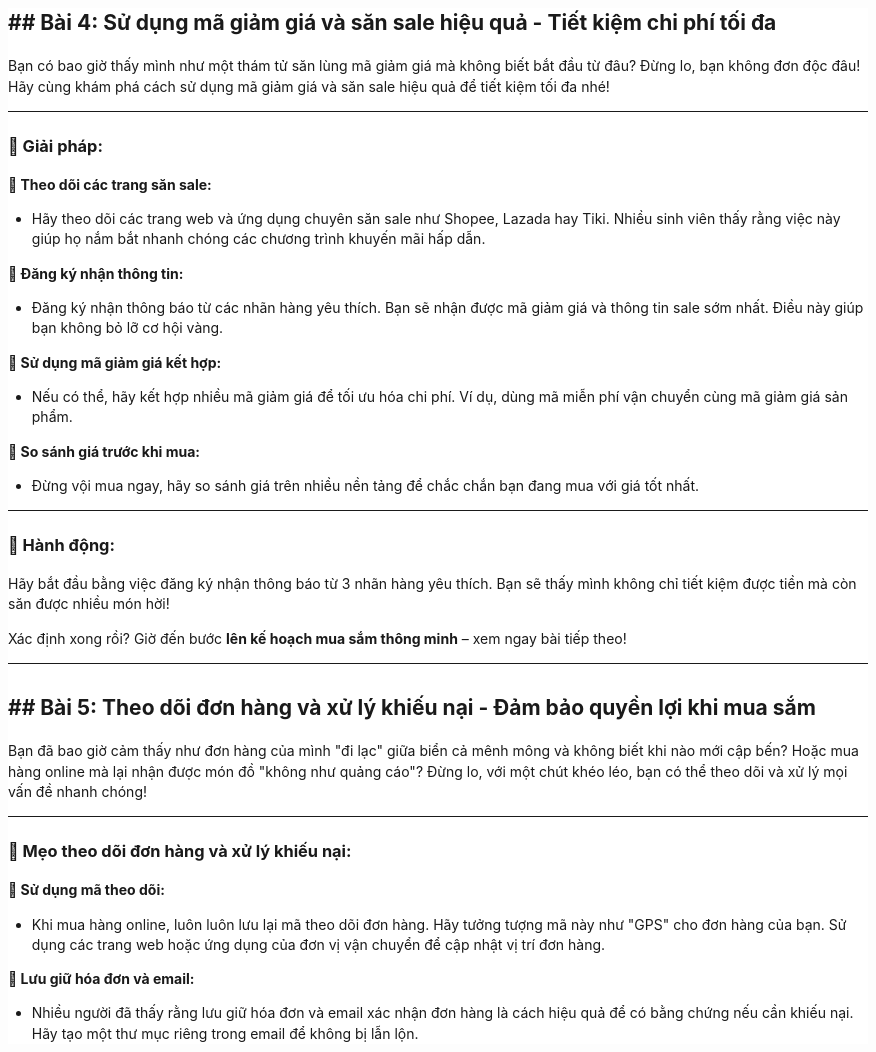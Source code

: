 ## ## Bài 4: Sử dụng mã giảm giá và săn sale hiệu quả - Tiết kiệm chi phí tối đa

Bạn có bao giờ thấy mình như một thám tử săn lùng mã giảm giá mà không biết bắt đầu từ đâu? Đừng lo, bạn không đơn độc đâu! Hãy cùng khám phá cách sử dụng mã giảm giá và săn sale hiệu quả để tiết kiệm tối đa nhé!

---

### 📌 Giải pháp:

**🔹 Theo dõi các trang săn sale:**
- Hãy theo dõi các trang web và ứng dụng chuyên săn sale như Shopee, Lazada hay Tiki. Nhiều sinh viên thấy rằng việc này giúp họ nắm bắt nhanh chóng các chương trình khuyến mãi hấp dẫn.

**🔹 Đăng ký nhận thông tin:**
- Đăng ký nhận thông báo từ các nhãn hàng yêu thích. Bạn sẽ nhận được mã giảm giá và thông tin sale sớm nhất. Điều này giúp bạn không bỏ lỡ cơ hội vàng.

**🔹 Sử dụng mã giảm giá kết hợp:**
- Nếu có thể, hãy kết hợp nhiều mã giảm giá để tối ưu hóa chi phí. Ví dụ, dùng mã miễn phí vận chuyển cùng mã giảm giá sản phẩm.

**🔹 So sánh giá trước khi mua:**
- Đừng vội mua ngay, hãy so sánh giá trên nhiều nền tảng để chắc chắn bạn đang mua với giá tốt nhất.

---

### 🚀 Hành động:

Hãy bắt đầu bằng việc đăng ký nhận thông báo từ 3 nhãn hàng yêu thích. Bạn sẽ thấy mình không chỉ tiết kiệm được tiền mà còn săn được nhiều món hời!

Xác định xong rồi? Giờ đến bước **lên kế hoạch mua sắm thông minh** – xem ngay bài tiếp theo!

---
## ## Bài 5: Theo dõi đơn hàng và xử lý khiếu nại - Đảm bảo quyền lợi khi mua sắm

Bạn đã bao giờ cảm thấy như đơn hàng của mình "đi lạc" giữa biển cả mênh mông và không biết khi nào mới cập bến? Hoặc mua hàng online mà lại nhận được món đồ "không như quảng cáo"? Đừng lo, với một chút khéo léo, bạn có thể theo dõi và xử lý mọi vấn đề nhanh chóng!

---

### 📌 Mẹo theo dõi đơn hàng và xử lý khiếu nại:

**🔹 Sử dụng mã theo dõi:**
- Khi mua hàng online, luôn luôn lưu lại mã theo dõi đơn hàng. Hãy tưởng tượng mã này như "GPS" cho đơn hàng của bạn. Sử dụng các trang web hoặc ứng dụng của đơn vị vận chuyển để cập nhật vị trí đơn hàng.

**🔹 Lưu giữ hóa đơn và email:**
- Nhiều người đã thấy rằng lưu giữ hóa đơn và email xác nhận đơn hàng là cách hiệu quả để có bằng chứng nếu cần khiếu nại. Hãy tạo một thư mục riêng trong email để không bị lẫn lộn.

####################

• About this exercise: Gather from the entries above all lines that include the string "chuyển".

• Answer to the problem:
- Nếu có thể, hãy kết hợp nhiều mã giảm giá để tối ưu hóa chi phí. Ví dụ, dùng mã miễn phí vận chuyển cùng mã giảm giá sản phẩm.
- Khi mua hàng online, luôn luôn lưu lại mã theo dõi đơn hàng. Hãy tưởng tượng mã này như "GPS" cho đơn hàng của bạn. Sử dụng các trang web hoặc ứng dụng của đơn vị vận chuyển để cập nhật vị trí đơn hàng.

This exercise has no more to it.